• DATA TO EXAMINE
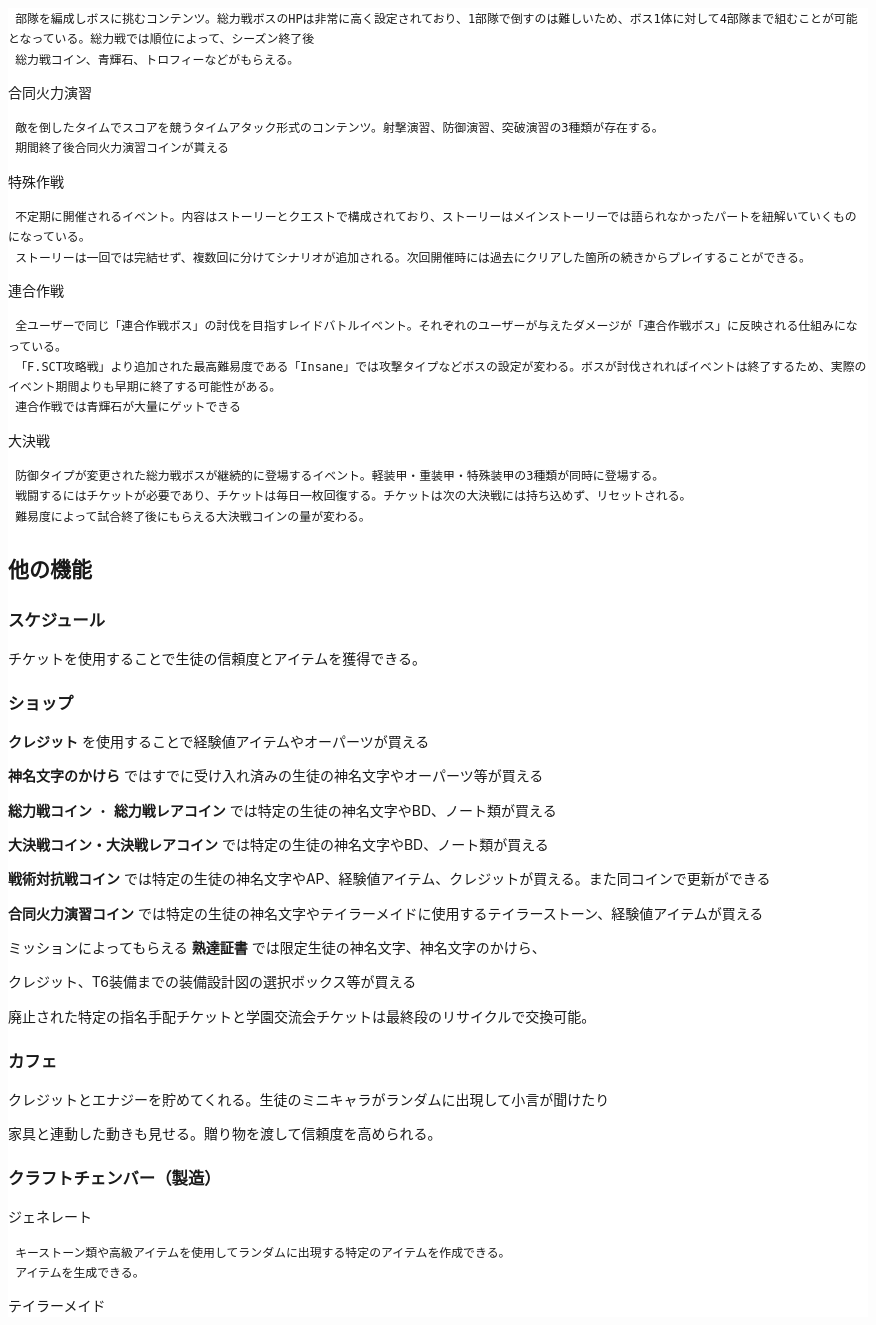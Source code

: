      部隊を編成しボスに挑むコンテンツ。総力戦ボスのHPは非常に高く設定されており、1部隊で倒すのは難しいため、ボス1体に対して4部隊まで組むことが可能となっている。総力戦では順位によって、シーズン終了後 
     総力戦コイン、青輝石、トロフィーなどがもらえる。 
合同火力演習

     敵を倒したタイムでスコアを競うタイムアタック形式のコンテンツ。射撃演習、防御演習、突破演習の3種類が存在する。 
     期間終了後合同火力演習コインが貰える 
特殊作戦

     不定期に開催されるイベント。内容はストーリーとクエストで構成されており、ストーリーはメインストーリーでは語られなかったパートを紐解いていくものになっている。 
     ストーリーは一回では完結せず、複数回に分けてシナリオが追加される。次回開催時には過去にクリアした箇所の続きからプレイすることができる。 
連合作戦

     全ユーザーで同じ「連合作戦ボス」の討伐を目指すレイドバトルイベント。それぞれのユーザーが与えたダメージが「連合作戦ボス」に反映される仕組みになっている。 
     「F.SCT攻略戦」より追加された最高難易度である「Insane」では攻撃タイプなどボスの設定が変わる。ボスが討伐されればイベントは終了するため、実際のイベント期間よりも早期に終了する可能性がある。 
     連合作戦では青輝石が大量にゲットできる 
大決戦

     防御タイプが変更された総力戦ボスが継続的に登場するイベント。軽装甲・重装甲・特殊装甲の3種類が同時に登場する。 
     戦闘するにはチケットが必要であり、チケットは毎日一枚回復する。チケットは次の大決戦には持ち込めず、リセットされる。 
     難易度によって試合終了後にもらえる大決戦コインの量が変わる。 

##  他の機能

###  スケジュール

チケットを使用することで生徒の信頼度とアイテムを獲得できる。

###  ショップ

**クレジット** を使用することで経験値アイテムやオーパーツが買える

**神名文字のかけら** ではすでに受け入れ済みの生徒の神名文字やオーパーツ等が買える

**総力戦コイン** ・ **総力戦レアコイン** では特定の生徒の神名文字やBD、ノート類が買える

**大決戦コイン・大決戦レアコイン** では特定の生徒の神名文字やBD、ノート類が買える

**戦術対抗戦コイン** では特定の生徒の神名文字やAP、経験値アイテム、クレジットが買える。また同コインで更新ができる

**合同火力演習コイン** では特定の生徒の神名文字やテイラーメイドに使用するテイラーストーン、経験値アイテムが買える

ミッションによってもらえる **熟達証書** では限定生徒の神名文字、神名文字のかけら、

クレジット、T6装備までの装備設計図の選択ボックス等が買える

廃止された特定の指名手配チケットと学園交流会チケットは最終段のリサイクルで交換可能。

###  カフェ

クレジットとエナジーを貯めてくれる。生徒のミニキャラがランダムに出現して小言が聞けたり

家具と連動した動きも見せる。贈り物を渡して信頼度を高められる。

###  クラフトチェンバー（製造）

ジェネレート

     キーストーン類や高級アイテムを使用してランダムに出現する特定のアイテムを作成できる。 
     アイテムを生成できる。 
テイラーメイド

• WHAT YOU NEED TO DO
Would you reproduce each line of the material exactly, omitting the images?

• WRITTEN REPLY
Source code

:      部隊を編成しボスに挑むコンテンツ。総力戦ボスのHPは非常に高く設定されており、1部隊で倒すのは難しいため、ボス1体に対して4部隊まで組むことが可能となっている。総力戦では順位によって、シーズン終了後 
     総力戦コイン、青輝石、トロフィーなどがもらえる。 
合同火力演習

     敵を倒したタイムでスコアを競うタイムアタック形式のコンテンツ。射撃演習、防御演習、突破演習の3種類が存在する。 
     期間終了後合同火力演習コインが貰える 
特殊作戦

     不定期に開催されるイベント。内容はストーリーとクエストで構成されており、ストーリーはメインストーリーでは語られなかったパートを紐解いていくものになっている。 
     ストーリーは一回では完結せず、複数回に分けてシナリオが追加される。次回開催時には過去にクリアした箇所の続きからプレイすることができる。 
連合作戦

     全ユーザーで同じ「連合作戦ボス」の討伐を目指すレイドバトルイベント。それぞれのユーザーが与えたダメージが「連合作戦ボス」に反映される仕組みになっている。 
     「F.SCT攻略戦」より追加された最高難易度である「Insane」では攻撃タイプなどボスの設定が変わる。ボスが討伐されればイベントは終了するため、実際のイベント期間よりも早期に終了する可能性がある。 
     連合作戦では青輝石が大量にゲットできる 
大決戦

     防御タイプが変更された総力戦ボスが継続的に登場するイベント。軽装甲・重装甲・特殊装甲の3種類が同時に登場する。 
     戦闘するにはチケットが必要であり、チケットは毎日一枚回復する。チケットは次の大決戦には持ち込めず、リセットされる。 
     難易度によって試合終了後にもらえる大決戦コインの量が変わる。 

##  他の機能

###  スケジュール

チケットを使用することで生徒の信頼度とアイテムを獲得できる。

###  ショップ

**クレジット** を使用することで経験値アイテムやオーパーツが買える

**神名文字のかけら** ではすでに受け入れ済みの生徒の神名文字やオーパーツ等が買える

**総力戦コイン** ・ **総力戦レアコイン** では特定の生徒の神名文字やBD、ノート類が買える

**大決戦コイン・大決戦レアコイン** では特定の生徒の神名文字やBD、ノート類が買える

**戦術対抗戦コイン** では特定の生徒の神名文字やAP、経験値アイテム、クレジットが買える。また同コインで更新ができる

**合同火力演習コイン** では特定の生徒の神名文字やテイラーメイドに使用するテイラーストーン、経験値アイテムが買える

ミッションによってもらえる **熟達証書** では限定生徒の神名文字、神名文字のかけら、

クレジット、T6装備までの装備設計図の選択ボックス等が買える

廃止された特定の指名手配チケットと学園交流会チケットは最終段のリサイクルで交換可能。

###  カフェ

クレジットとエナジーを貯めてくれる。生徒のミニキャラがランダムに出現して小言が聞けたり

家具と連動した動きも見せる。贈り物を渡して信頼度を高められる。

###  クラフトチェンバー（製造）

ジェネレート

     キーストーン類や高級アイテムを使用してランダムに出現する特定のアイテムを作成できる。 
     アイテムを生成できる。 
テイラーメイド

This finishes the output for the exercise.